* SUPPLIED DATA:
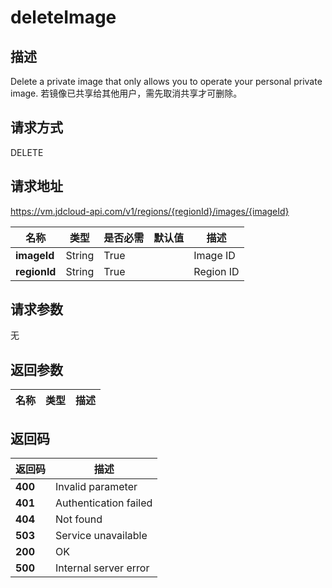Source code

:# deleteImage


## 描述
Delete a private image that only allows you to operate your personal private image.
若镜像已共享给其他用户，需先取消共享才可删除。


## 请求方式
DELETE

## 请求地址
https://vm.jdcloud-api.com/v1/regions/{regionId}/images/{imageId}

|名称|类型|是否必需|默认值|描述|
|---|---|---|---|---|
|**imageId**|String|True||Image ID|
|**regionId**|String|True||Region ID|

## 请求参数
无


## 返回参数
|名称|类型|描述|
|---|---|---|



## 返回码
|返回码|描述|
|---|---|
|**400**|Invalid parameter|
|**401**|Authentication failed|
|**404**|Not found|
|**503**|Service unavailable|
|**200**|OK|
|**500**|Internal server error|
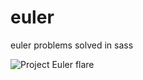 euler
=====

euler problems solved in sass

![Project Euler flare](https://projecteuler.net/profile/vladsaling.png)
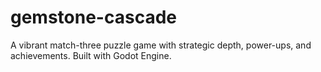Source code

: # gemstone-cascade
A vibrant match-three puzzle game with strategic depth, power-ups, and achievements. Built with Godot Engine.
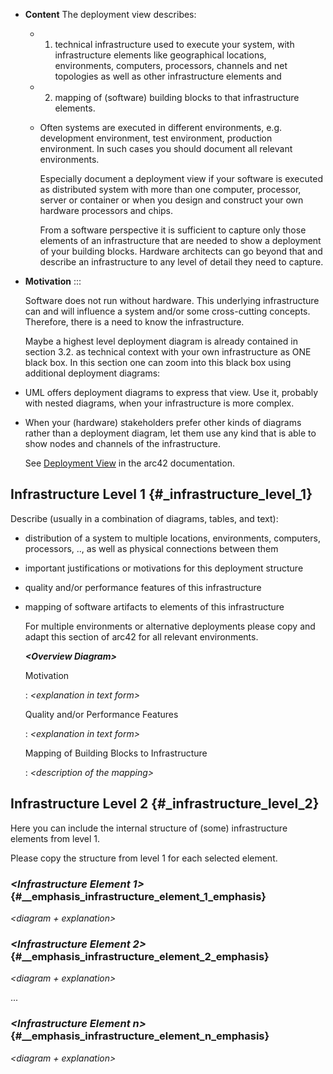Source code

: - **Content**
  The deployment view describes:
	- 1.  technical infrastructure used to execute your system, with   infrastructure elements like geographical locations, environments,  computers, processors, channels and net topologies as well as other  infrastructure elements and
	- 2.  mapping of (software) building blocks to that infrastructure
	    elements.
	- Often systems are executed in different environments, e.g. development environment, test environment, production environment. In such cases you should document all relevant environments.
	  
	  Especially document a deployment view if your software is executed as distributed system with more than one computer, processor, server or container or when you design and construct your own hardware processors and chips.
	  
	  From a software perspective it is sufficient to capture only those elements of an infrastructure that are needed to show a deployment of your building blocks. Hardware architects can go beyond that and describe an infrastructure to any level of detail they need to capture.
- **Motivation**
  :::
  
  Software does not run without hardware. This underlying infrastructure
  can and will influence a system and/or some cross-cutting concepts.
  Therefore, there is a need to know the infrastructure.
  
  Maybe a highest level deployment diagram is already contained in section
  3.2. as technical context with your own infrastructure as ONE black box.
  In this section one can zoom into this black box using additional
  deployment diagrams:
- UML offers deployment diagrams to express that view. Use it,
    probably with nested diagrams, when your infrastructure is more
    complex.
- When your (hardware) stakeholders prefer other kinds of diagrams
    rather than a deployment diagram, let them use any kind that is able
    to show nodes and channels of the infrastructure.
  
  See [Deployment View](https://docs.arc42.org/section-7/) in the arc42
  documentation.
## Infrastructure Level 1 {#_infrastructure_level_1}

Describe (usually in a combination of diagrams, tables, and text):
- distribution of a system to multiple locations, environments,
    computers, processors, .., as well as physical connections between
    them
- important justifications or motivations for this deployment
    structure
- quality and/or performance features of this infrastructure
- mapping of software artifacts to elements of this infrastructure
  
  For multiple environments or alternative deployments please copy and
  adapt this section of arc42 for all relevant environments.
  
  ***\<Overview Diagram>***
  
  Motivation
  
  :   *\<explanation in text form>*
  
  Quality and/or Performance Features
  
  :   *\<explanation in text form>*
  
  Mapping of Building Blocks to Infrastructure
  
  :   *\<description of the mapping>*
## Infrastructure Level 2 {#_infrastructure_level_2}

Here you can include the internal structure of (some) infrastructure
elements from level 1.

Please copy the structure from level 1 for each selected element.
### *\<Infrastructure Element 1>* {#__emphasis_infrastructure_element_1_emphasis}

*\<diagram + explanation>*
### *\<Infrastructure Element 2>* {#__emphasis_infrastructure_element_2_emphasis}

*\<diagram + explanation>*

...
### *\<Infrastructure Element n>* {#__emphasis_infrastructure_element_n_emphasis}

*\<diagram + explanation>*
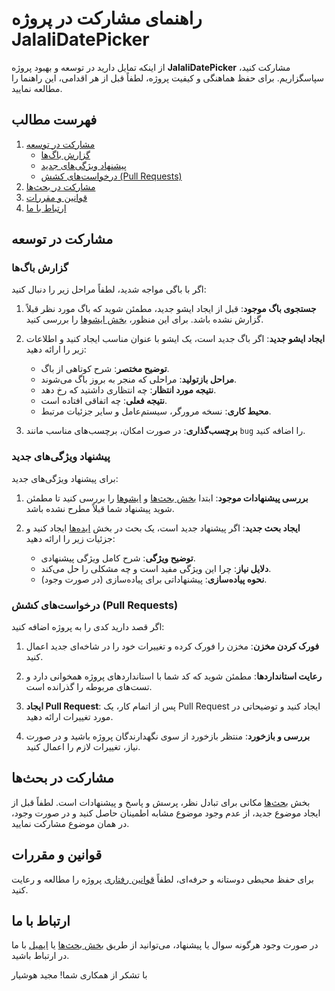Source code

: # راهنمای مشارکت در پروژه JalaliDatePicker

از اینکه تمایل دارید در توسعه و بهبود پروژه **JalaliDatePicker** مشارکت کنید، سپاسگزاریم. برای حفظ هماهنگی و کیفیت پروژه، لطفاً قبل از هر اقدامی، این راهنما را مطالعه نمایید.

## فهرست مطالب

1. [مشارکت در توسعه](#مشارکت-در-توسعه)
   - [گزارش باگ‌ها](#گزارش-باگ‌ها)
   - [پیشنهاد ویژگی‌های جدید](#پیشنهاد-ویژگی‌های-جدید)
   - [درخواست‌های کشش (Pull Requests)](#درخواست‌های-کشش-pull-requests)
2. [مشارکت در بحث‌ها](#مشارکت-در-بحث‌ها)
3. [قوانین و مقررات](#قوانین-و-مقررات)
4. [ارتباط با ما](#ارتباط-با-ما)

## مشارکت در توسعه

### گزارش باگ‌ها

اگر با باگی مواجه شدید، لطفاً مراحل زیر را دنبال کنید:

1. **جستجوی باگ موجود**: قبل از ایجاد ایشو جدید، مطمئن شوید که باگ مورد نظر قبلاً گزارش نشده باشد. برای این منظور، [بخش ایشوها](https://github.com/majidh1/JalaliDatePicker/issues) را بررسی کنید.

2. **ایجاد ایشو جدید**: اگر باگ جدید است، یک ایشو با عنوان مناسب ایجاد کنید و اطلاعات زیر را ارائه دهید:
   - **توضیح مختصر**: شرح کوتاهی از باگ.
   - **مراحل بازتولید**: مراحلی که منجر به بروز باگ می‌شوند.
   - **نتیجه مورد انتظار**: چه انتظاری داشتید که رخ دهد.
   - **نتیجه فعلی**: چه اتفاقی افتاده است.
   - **محیط کاری**: نسخه مرورگر، سیستم‌عامل و سایر جزئیات مرتبط.

3. **برچسب‌گذاری**: در صورت امکان، برچسب‌های مناسب مانند `bug` را اضافه کنید.

### پیشنهاد ویژگی‌های جدید

برای پیشنهاد ویژگی‌های جدید:

1. **بررسی پیشنهادات موجود**: ابتدا [بخش بحث‌ها](https://github.com/majidh1/JalaliDatePicker/discussions) و [ایشوها](https://github.com/majidh1/JalaliDatePicker/issues) را بررسی کنید تا مطمئن شوید پیشنهاد شما قبلاً مطرح نشده باشد.

2. **ایجاد بحث جدید**: اگر پیشنهاد جدید است، یک بحث در بخش [ایده‌ها](https://github.com/majidh1/JalaliDatePicker/discussions/categories/ideas) ایجاد کنید و جزئیات زیر را ارائه دهید:
   - **توضیح ویژگی**: شرح کامل ویژگی پیشنهادی.
   - **دلایل نیاز**: چرا این ویژگی مفید است و چه مشکلی را حل می‌کند.
   - **نحوه پیاده‌سازی**: پیشنهاداتی برای پیاده‌سازی (در صورت وجود).

### درخواست‌های کشش (Pull Requests)

اگر قصد دارید کدی را به پروژه اضافه کنید:

1. **فورک کردن مخزن**: مخزن را فورک کرده و تغییرات خود را در شاخه‌ای جدید اعمال کنید.

2. **رعایت استانداردها**: مطمئن شوید که کد شما با استانداردهای پروژه همخوانی دارد و تست‌های مربوطه را گذرانده است.

3. **ایجاد Pull Request**: پس از اتمام کار، یک Pull Request ایجاد کنید و توضیحاتی در مورد تغییرات ارائه دهید.

4. **بررسی و بازخورد**: منتظر بازخورد از سوی نگهدارندگان پروژه باشید و در صورت نیاز، تغییرات لازم را اعمال کنید.

## مشارکت در بحث‌ها

بخش [بحث‌ها](https://github.com/majidh1/JalaliDatePicker/discussions) مکانی برای تبادل نظر، پرسش و پاسخ و پیشنهادات است. لطفاً قبل از ایجاد موضوع جدید، از عدم وجود موضوع مشابه اطمینان حاصل کنید و در صورت وجود، در همان موضوع مشارکت نمایید.

## قوانین و مقررات

برای حفظ محیطی دوستانه و حرفه‌ای، لطفاً [قوانین رفتاری](#) پروژه را مطالعه و رعایت کنید.

## ارتباط با ما

در صورت وجود هرگونه سوال یا پیشنهاد، می‌توانید از طریق [بخش بحث‌ها](https://github.com/majidh1/JalaliDatePicker/discussions) یا [ایمیل](mailto:example@example.com) با ما در ارتباط باشید.

با تشکر از همکاری شما!
مجید هوشیار
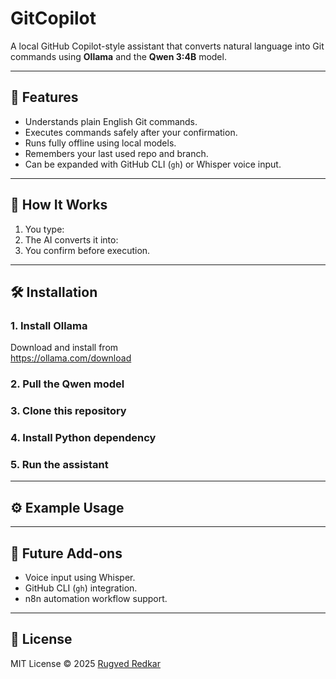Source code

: # GitCopilot

A local GitHub Copilot-style assistant that converts natural language into Git commands using **Ollama** and the **Qwen 3:4B** model.

---

## 🚀 Features
- Understands plain English Git commands.
- Executes commands safely after your confirmation.
- Runs fully offline using local models.
- Remembers your last used repo and branch.
- Can be expanded with GitHub CLI (`gh`) or Whisper voice input.

---

## 🧠 How It Works
1. You type:
2. The AI converts it into:
3. You confirm before execution.

---

## 🛠 Installation

### 1. Install Ollama
Download and install from  
https://ollama.com/download

### 2. Pull the Qwen model

### 3. Clone this repository

### 4. Install Python dependency

### 5. Run the assistant

---

## ⚙️ Example Usage

---

## 🧩 Future Add-ons
- Voice input using Whisper.
- GitHub CLI (`gh`) integration.
- n8n automation workflow support.

---

## 📄 License
MIT License © 2025 [Rugved Redkar](https://github.com/rugvedredkar)
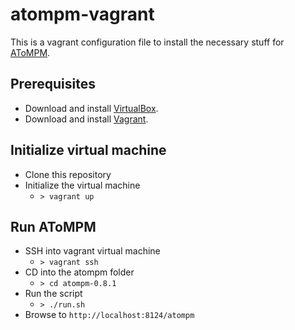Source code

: # atompm-vagrant

This is a vagrant configuration file to install the necessary stuff for [AToMPM](https://github.com/atompm/atompm).

## Prerequisites

- Download and install [VirtualBox](https://www.virtualbox.org/).
- Download and install [Vagrant](https://www.vagrantup.com/).

## Initialize virtual machine

- Clone this repository
- Initialize the virtual machine
  - `> vagrant up`
  
## Run AToMPM

- SSH into vagrant virtual machine
  - `> vagrant ssh`
- CD into the atompm folder
  - `> cd atompm-0.8.1`
- Run the script
  - `> ./run.sh`
- Browse to `http://localhost:8124/atompm`
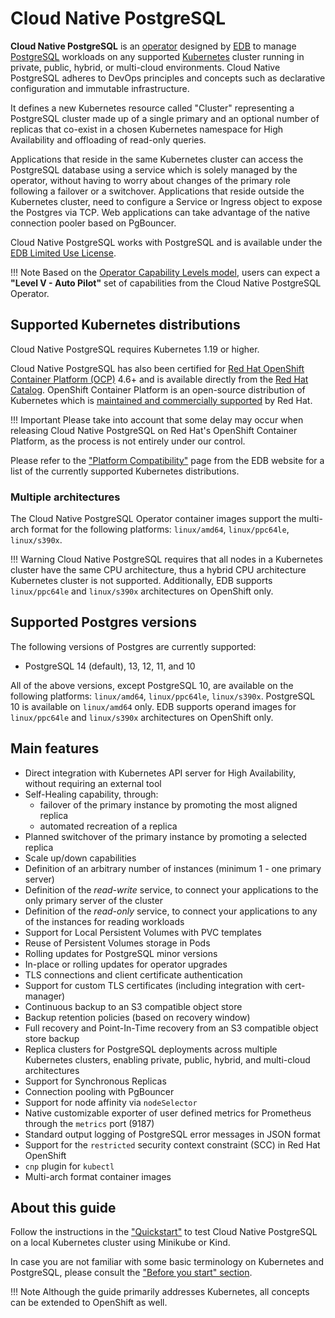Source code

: # Cloud Native PostgreSQL

**Cloud Native PostgreSQL** is an [operator](https://kubernetes.io/docs/concepts/extend-kubernetes/operator/)
designed by [EDB](https://www.enterprisedb.com)
to manage [PostgreSQL](https://www.postgresql.org/) workloads on any supported [Kubernetes](https://kubernetes.io)
cluster running in private, public, hybrid, or multi-cloud environments.
Cloud Native PostgreSQL adheres to DevOps principles and concepts
such as declarative configuration and immutable infrastructure.

It defines a new Kubernetes resource called "Cluster" representing a PostgreSQL
cluster made up of a single primary and an optional number of replicas that co-exist
in a chosen Kubernetes namespace for High Availability and offloading of
read-only queries.

Applications that reside in the same Kubernetes cluster can access the
PostgreSQL database using a service which is solely managed by the operator,
without having to worry about changes of the primary role following a failover
or a switchover. Applications that reside outside the Kubernetes cluster, need
to configure a Service or Ingress object to expose the Postgres via TCP.
Web applications can take advantage of the native connection pooler based on PgBouncer.

Cloud Native PostgreSQL works with PostgreSQL and is available under the
[EDB Limited Use License](https://www.enterprisedb.com/limited-use-license).

!!! Note
    Based on the [Operator Capability Levels model](operator_capability_levels.md),
    users can expect a **"Level V - Auto Pilot"** set of capabilities from the
    Cloud Native PostgreSQL Operator.

## Supported Kubernetes distributions

Cloud Native PostgreSQL requires Kubernetes 1.19 or higher.

Cloud Native PostgreSQL has also been certified for
[Red Hat OpenShift Container Platform (OCP)](https://www.openshift.com/products/container-platform)
4.6+ and is available directly from the [Red Hat Catalog](https://catalog.redhat.com/).
OpenShift Container Platform is an open-source distribution of Kubernetes which is
[maintained and commercially supported](https://access.redhat.com/support/policy/updates/openshift#ocp4)
by Red Hat.

!!! Important
    Please take into account that some delay may occur when releasing Cloud
    Native PostgreSQL on Red Hat's OpenShift Container Platform, as the process is
    not entirely under our control.

Please refer to the
["Platform Compatibility"](https://www.enterprisedb.com/product-compatibility#cnp)
page from the EDB website for a list of the currently supported Kubernetes distributions.

### Multiple architectures

The Cloud Native PostgreSQL Operator container images support the multi-arch
format for the following platforms: `linux/amd64`, `linux/ppc64le`, `linux/s390x`.

!!! Warning
    Cloud Native PostgreSQL requires that all nodes in a Kubernetes cluster have the
    same CPU architecture, thus a hybrid CPU architecture Kubernetes cluster is not
    supported. Additionally, EDB supports `linux/ppc64le` and `linux/s390x` architectures
    on OpenShift only.

## Supported Postgres versions

The following versions of Postgres are currently supported:

- PostgreSQL 14 (default), 13, 12, 11, and 10

All of the above versions, except PostgreSQL 10, are available on the
following platforms: `linux/amd64`, `linux/ppc64le`, `linux/s390x`.
PostgreSQL 10 is available on `linux/amd64` only.
EDB supports operand images for `linux/ppc64le` and `linux/s390x`
architectures on OpenShift only.

## Main features

* Direct integration with Kubernetes API server for High Availability,
  without requiring an external tool
* Self-Healing capability, through:
    * failover of the primary instance by promoting the most aligned replica
    * automated recreation of a replica
* Planned switchover of the primary instance by promoting a selected replica
* Scale up/down capabilities
* Definition of an arbitrary number of instances (minimum 1 - one primary server)
* Definition of the *read-write* service, to connect your applications to the only primary server of the cluster
* Definition of the *read-only* service, to connect your applications to any of the instances for reading workloads
* Support for Local Persistent Volumes with PVC templates
* Reuse of Persistent Volumes storage in Pods
* Rolling updates for PostgreSQL minor versions
* In-place or rolling updates for operator upgrades
* TLS connections and client certificate authentication
* Support for custom TLS certificates (including integration with cert-manager)
* Continuous backup to an S3 compatible object store
* Backup retention policies (based on recovery window)
* Full recovery and Point-In-Time recovery from an S3 compatible object store backup
* Replica clusters for PostgreSQL deployments across multiple Kubernetes
  clusters, enabling private, public, hybrid, and multi-cloud architectures
* Support for Synchronous Replicas
* Connection pooling with PgBouncer
* Support for node affinity via `nodeSelector`
* Native customizable exporter of user defined metrics for Prometheus through the `metrics` port (9187)
* Standard output logging of PostgreSQL error messages in JSON format
* Support for the `restricted` security context constraint (SCC) in Red Hat OpenShift
* `cnp` plugin for `kubectl`
* Multi-arch format container images

## About this guide

Follow the instructions in the ["Quickstart"](quickstart.md) to test Cloud Native PostgreSQL
on a local Kubernetes cluster using Minikube or Kind.

In case you are not familiar with some basic terminology on Kubernetes and PostgreSQL,
please consult the ["Before you start" section](before_you_start.md).

!!! Note
    Although the guide primarily addresses Kubernetes, all concepts can
    be extended to OpenShift as well.
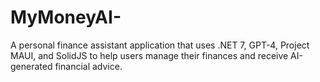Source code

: # MyMoneyAI-
A personal finance assistant application that uses .NET 7, GPT-4, Project MAUI, and SolidJS to help users manage their finances and receive AI-generated financial advice.
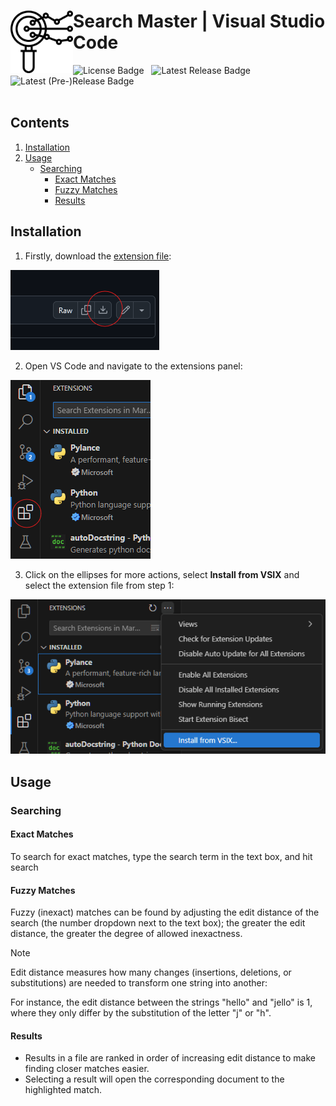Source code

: <h1>
	<picture>
	  <source media="(prefers-color-scheme: dark)" srcset="./media/icons/research-svgrepo-com-white.svg">
	  <img width="100" align="left" alt="Search Master Logo" src="./media/icons/research-svgrepo-com.svg">
	</picture>
	Search Master | Visual Studio Code
	<br>
</h1>
<span>
	<img alt = "License Badge" src = "https://img.shields.io/github/license/VSCode-Fuzzy-Search/SearchMaster?style=flat-square" />
	&nbsp; <img alt = "Latest Release Badge" src = "https://img.shields.io/github/v/release/VSCode-Fuzzy-Search/SearchMaster?style=flat-square" />
	&nbsp; <img alt = "Latest (Pre-)Release Badge" src = "https://img.shields.io/github/v/release/VSCode-Fuzzy-Search/SearchMaster?style=flat-square&include_prereleases" />
</span><br><br>

## Contents
1. [Installation](#installation)
2. [Usage](#usage)
	- [Searching](#searching)
		- [Exact Matches](#exact-matches)
		- [Fuzzy Matches](#fuzzy-matches)
		- [Results](#results)

## Installation
<!-- The link below should be updated if the extension file name changes -->
1. Firstly, download the [extension file](./search-master-0.0.1.vsix):

![](./readme-assets/image.png)

2. Open VS Code and navigate to the extensions panel:

![](./readme-assets/image2.png)

3. Click on the ellipses for more actions, select __Install from VSIX__ and select the extension file from step 1:

![](./readme-assets/image3.png)

## Usage

### Searching

#### Exact Matches
To search for exact matches, type the search term in the text box, and hit search

#### Fuzzy Matches
Fuzzy (inexact) matches can be found by adjusting the edit distance of the search (the number dropdown next to the text box); the greater the edit distance, the greater the degree of allowed inexactness.

> [!NOTE]
> Edit distance measures how many changes (insertions, deletions, or substitutions) are needed to transform one string into another:
>
> For instance, the edit distance between the strings "hello" and "jello" is 1, where they only differ by the substitution of the letter "j" or "h".

#### Results
- Results in a file are ranked in order of increasing edit distance to make finding closer matches easier.
- Selecting a result will open the corresponding document to the highlighted match.
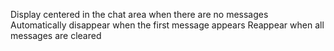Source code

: Display centered in the chat area when there are no messages
Automatically disappear when the first message appears
Reappear when all messages are cleared
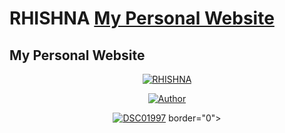 # RHISHNA [My Personal Website ](https://ahmed-roshdy-1.github.io/Ahmed-Roshdy/)
## My Personal Website 
<p align="center">
<a href="#"><img title="RHISHNA" src="https://img.shields.io/badge/RHISHNA-green?colorA=%23ff0000&colorB=%23017e40&style=for-the-badge"></a>
</p>
<p align="center">
<a href="https://github.com/Rhishnaa"><img title="Author" src="https://img.shields.io/badge/AUTHOR-RHISHNA-orange.svg?style=for-the-badge&logo=github"></a>
</p>
<p align="center">
<a href="https://ibb.co/RYhDLm3"><img src="https://i.ibb.co/k53SYf4/DSC01997.jpg" alt="DSC01997" b></a> border="0"></a><br />
</p>
<br>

* WHAT THE TASK REQUIRES:
Since only part of the listing is wanted, copy exactly the lines from the one holding "not entirely under our control." to the one holding "## Supported Postgres versions", both included.

* YOUR RESPONSE:
    not entirely under our control.

Please refer to the
["Platform Compatibility"](https://www.enterprisedb.com/product-compatibility#cnp)
page from the EDB website for a list of the currently supported Kubernetes distributions.

### Multiple architectures

The Cloud Native PostgreSQL Operator container images support the multi-arch
format for the following platforms: `linux/amd64`, `linux/ppc64le`, `linux/s390x`.

!!! Warning
    Cloud Native PostgreSQL requires that all nodes in a Kubernetes cluster have the
    same CPU architecture, thus a hybrid CPU architecture Kubernetes cluster is not
    supported. Additionally, EDB supports `linux/ppc64le` and `linux/s390x` architectures
    on OpenShift only.

## Supported Postgres versions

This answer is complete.